TROPICAL Storm Isaias is smashing parts of the East Coast and bringing tornadoes with it as it continues to head north.
The storm left a trail of wreckage in its wake as it made landfall in North Carolina as a hurricane, with its strong wind gusts tossing boats against docks and displacing a still growing number of people due to floods and fires.
At least one person is dead after the storm's tornado's hit a mobile home park in Windsor, North Carolina. Bertie County Sheriff John Holley told reporters 10 homes were destroyed and authorities were looking for missing people as they aided the dozens injured.
"It doesn’t look real, it looks like something on TV. Nothing is there," Holley told the AP. "All my officers are down there at this time. Pretty much the entire trailer park is gone."
North Carolinians had a rude wake-up call when the hurricane's eye made landfall just after 11pm last night over Ocean Isle Beach, bringing with it 85 MPH winds.
Oceanside dwellers could expect a storm surge of up to five feet and even eight inches of rainfall in some spots, the Hurricane Center warned.
Forecasters tout fears of hurricane-force gusts returning in the Chesapeake Bay region as Isaias moves north, bringing with it tropical storm conditions across New England Tuesday.
Updating the public with the storm's wild trajectory, the National Hurricane Center last warned on social media "Isaias poses a significant risk of life-threatening flash and urban flooding from heavy rainfall for areas along and just west of the I-95 corridor through tonight, from northern Virginia into upstate New York."
Hurricane specialist Robbie Berg said the storm will continue well into this week.
"We don’t think there is going to be a whole lot of weakening, we still think there’s going to be very strong and gusty winds that will affect much of the mid-Atlantic and the Northeast over the next day or two."
The storm has already left mass devastation in its path north, having killed two people in the Caribbean and wrecking the Bahamas before it touched Florida. Isaias, spawning multiple tornados, caused over 700,000 customers to lose electricity as it downed trees that hit power lines in North Carolina and Virginia. More tornados are expected to hit Kilmarnock, Virginia and Vienna, Maryland.
The weather service also said most of Isaias' damages come east and north it where its eye struck land. Tuesday morning's sight in North Carolina saw hundreds of people raking debris and picking up whatever they could salvage. Authorities in the state's Oak Island had to rescue five adults and three children after the storm touched land, which damaged the waterfront and completely rendered electricity and sewer facilities useless.

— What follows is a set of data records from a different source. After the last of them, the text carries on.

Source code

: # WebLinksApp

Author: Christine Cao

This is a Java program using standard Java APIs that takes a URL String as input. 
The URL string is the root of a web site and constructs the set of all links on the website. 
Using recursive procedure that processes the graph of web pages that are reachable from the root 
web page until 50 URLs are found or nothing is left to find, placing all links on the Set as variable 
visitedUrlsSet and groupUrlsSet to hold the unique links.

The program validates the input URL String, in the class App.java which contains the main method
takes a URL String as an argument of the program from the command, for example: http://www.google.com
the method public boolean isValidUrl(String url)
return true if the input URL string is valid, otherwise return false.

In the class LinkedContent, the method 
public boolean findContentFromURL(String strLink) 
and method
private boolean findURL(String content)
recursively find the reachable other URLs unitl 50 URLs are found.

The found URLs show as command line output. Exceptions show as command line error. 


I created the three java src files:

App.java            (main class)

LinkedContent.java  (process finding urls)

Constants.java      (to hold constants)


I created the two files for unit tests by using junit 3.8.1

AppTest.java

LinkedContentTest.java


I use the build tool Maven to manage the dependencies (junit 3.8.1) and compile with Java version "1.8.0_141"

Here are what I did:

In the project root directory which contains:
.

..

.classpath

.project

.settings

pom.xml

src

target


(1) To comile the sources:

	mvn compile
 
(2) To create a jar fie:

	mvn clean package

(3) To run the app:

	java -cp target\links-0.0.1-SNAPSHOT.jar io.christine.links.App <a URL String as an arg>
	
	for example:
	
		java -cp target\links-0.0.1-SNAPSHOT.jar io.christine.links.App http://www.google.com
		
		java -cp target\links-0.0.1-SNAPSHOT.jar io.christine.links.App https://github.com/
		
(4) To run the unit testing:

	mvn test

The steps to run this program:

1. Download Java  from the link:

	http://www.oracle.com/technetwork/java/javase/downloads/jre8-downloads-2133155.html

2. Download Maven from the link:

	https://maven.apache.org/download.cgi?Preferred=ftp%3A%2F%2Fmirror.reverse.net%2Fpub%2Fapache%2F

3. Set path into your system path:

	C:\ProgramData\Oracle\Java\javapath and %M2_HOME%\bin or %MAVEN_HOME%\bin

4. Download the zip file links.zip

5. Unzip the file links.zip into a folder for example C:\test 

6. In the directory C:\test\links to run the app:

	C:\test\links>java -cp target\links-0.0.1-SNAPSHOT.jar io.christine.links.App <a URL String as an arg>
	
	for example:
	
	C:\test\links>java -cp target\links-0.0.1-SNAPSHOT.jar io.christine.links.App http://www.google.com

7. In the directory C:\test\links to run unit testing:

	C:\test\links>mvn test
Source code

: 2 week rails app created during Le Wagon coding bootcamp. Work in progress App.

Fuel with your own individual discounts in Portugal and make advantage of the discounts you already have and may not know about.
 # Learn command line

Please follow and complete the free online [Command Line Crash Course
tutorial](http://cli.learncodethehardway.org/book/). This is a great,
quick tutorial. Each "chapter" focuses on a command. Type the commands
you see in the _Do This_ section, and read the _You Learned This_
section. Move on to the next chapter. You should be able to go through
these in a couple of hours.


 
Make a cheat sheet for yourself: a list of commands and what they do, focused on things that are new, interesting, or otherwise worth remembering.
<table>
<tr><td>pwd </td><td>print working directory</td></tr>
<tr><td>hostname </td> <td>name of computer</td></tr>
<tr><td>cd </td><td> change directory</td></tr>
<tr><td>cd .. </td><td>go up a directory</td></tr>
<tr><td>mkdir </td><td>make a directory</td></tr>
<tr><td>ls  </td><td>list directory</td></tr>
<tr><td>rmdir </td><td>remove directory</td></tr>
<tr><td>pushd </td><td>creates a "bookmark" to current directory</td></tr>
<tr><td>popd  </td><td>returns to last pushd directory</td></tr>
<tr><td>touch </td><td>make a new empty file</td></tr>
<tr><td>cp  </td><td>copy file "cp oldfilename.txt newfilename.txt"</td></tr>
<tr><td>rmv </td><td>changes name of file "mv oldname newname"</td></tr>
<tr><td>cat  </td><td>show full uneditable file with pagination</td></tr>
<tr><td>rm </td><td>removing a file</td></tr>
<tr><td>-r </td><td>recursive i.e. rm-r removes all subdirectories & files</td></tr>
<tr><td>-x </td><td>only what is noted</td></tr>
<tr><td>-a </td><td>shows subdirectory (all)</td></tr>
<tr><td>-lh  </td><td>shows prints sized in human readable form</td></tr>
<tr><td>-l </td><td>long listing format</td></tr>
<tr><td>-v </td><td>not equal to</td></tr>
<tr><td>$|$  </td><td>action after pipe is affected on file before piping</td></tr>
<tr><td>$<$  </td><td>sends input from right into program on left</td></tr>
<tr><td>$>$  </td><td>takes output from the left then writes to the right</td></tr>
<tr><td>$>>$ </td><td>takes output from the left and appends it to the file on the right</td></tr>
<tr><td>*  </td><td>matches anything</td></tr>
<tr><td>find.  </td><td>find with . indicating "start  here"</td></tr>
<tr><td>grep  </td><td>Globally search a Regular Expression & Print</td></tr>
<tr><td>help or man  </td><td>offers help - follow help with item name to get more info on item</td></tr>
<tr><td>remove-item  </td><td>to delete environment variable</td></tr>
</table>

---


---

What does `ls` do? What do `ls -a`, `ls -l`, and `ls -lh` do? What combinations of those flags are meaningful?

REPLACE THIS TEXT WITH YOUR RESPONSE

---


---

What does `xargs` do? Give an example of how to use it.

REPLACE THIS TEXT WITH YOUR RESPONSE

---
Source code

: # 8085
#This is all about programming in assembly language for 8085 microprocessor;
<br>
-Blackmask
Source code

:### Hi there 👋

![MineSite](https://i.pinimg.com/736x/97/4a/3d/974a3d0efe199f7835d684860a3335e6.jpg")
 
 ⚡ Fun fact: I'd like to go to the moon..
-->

In Ocean Isle Beach, North Carolina, five home caught fire, and dozens of others were flooded. Mayor Debbie Smith told WECT-TV many hunkered down as they believed Isaias would remain a tropical storm as it was originally categorized. Some firefighters from Horry County, South Carolina, crossed state lines to help with the storm, spokesperson Tony Casey told the AP.
As the storm made its way north, 30 more people were displaced from Surf City, North Carolina just as dozens of homes were damaged by falling trees in Suffolk, Virginia. Myrtle Beach, South Carolina, experienced its third-highest water level since it began recording water levels in 1976, with 1989's Hurricane Hugo and 2016's Hurricane Matthew sending more water inland.